When people talk about the inner workings of organizations, we often use the word “leader” as a shortcut for “executive.” But the truth is, not all executives are leaders and not all leaders are executives. Anyone, no matter what their title or where they sit on the org chart, can demonstrate leadership and inspire others to achieve great things. Leadership is a set of skills and attitudes that can’t be attained by changing what it says on your business card.
Although she may seem like an odd person to quote in a blog about leadership, we agree with the amazing Dolly Parton. She said,
“If your actions create a legacy that inspires others to dream more, learn more, do more, and become more, then, you are an excellent leader.”

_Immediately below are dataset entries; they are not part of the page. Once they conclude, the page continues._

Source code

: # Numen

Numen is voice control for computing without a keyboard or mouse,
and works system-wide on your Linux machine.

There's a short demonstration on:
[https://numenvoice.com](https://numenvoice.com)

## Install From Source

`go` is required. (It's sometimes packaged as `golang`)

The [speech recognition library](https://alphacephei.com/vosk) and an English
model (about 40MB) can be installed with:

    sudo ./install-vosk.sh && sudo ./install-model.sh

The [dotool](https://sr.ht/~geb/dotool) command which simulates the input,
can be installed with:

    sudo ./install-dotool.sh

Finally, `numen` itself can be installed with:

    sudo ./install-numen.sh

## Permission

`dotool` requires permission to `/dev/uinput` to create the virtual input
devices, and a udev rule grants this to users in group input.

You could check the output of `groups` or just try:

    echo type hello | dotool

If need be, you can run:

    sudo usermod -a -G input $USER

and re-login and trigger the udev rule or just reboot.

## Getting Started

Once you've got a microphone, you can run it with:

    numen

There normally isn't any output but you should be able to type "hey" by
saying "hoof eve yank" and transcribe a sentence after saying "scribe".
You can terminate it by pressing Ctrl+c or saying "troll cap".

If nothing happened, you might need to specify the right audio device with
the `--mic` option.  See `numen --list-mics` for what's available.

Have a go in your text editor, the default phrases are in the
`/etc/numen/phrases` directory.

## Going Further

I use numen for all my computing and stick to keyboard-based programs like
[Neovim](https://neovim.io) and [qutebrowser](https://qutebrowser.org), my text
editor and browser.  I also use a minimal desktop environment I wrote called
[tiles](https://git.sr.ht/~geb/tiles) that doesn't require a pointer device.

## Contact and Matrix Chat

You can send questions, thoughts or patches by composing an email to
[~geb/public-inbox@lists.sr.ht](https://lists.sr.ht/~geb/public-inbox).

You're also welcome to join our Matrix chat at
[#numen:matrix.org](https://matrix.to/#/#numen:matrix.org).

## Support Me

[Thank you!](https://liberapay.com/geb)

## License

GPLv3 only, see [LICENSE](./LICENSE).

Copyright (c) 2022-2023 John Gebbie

So how do you strengthen your leadership skills? Here are some practical steps you can take whether you are the CEO or a front-line employee.
Assess Yourself Honestly
Just like when we set out to improve a process, the first step is to understand what is working well and what isn’t getting the expected results. The same is true for personal improvement. Pay attention to how you behave in different situations. Try to be objective and determine what attitudes and behaviors are your strengths and what needs to change.
Seek Continual Education
One trait that great leaders have in common is that they are avid readers. Whether you get information from books, blogs, podcasts, or peers, there are always new ideas or old ones that you haven’t yet uncovered. Seek information and inspiration from as many diverse sources as possible to expand your capacity to tackle challenges.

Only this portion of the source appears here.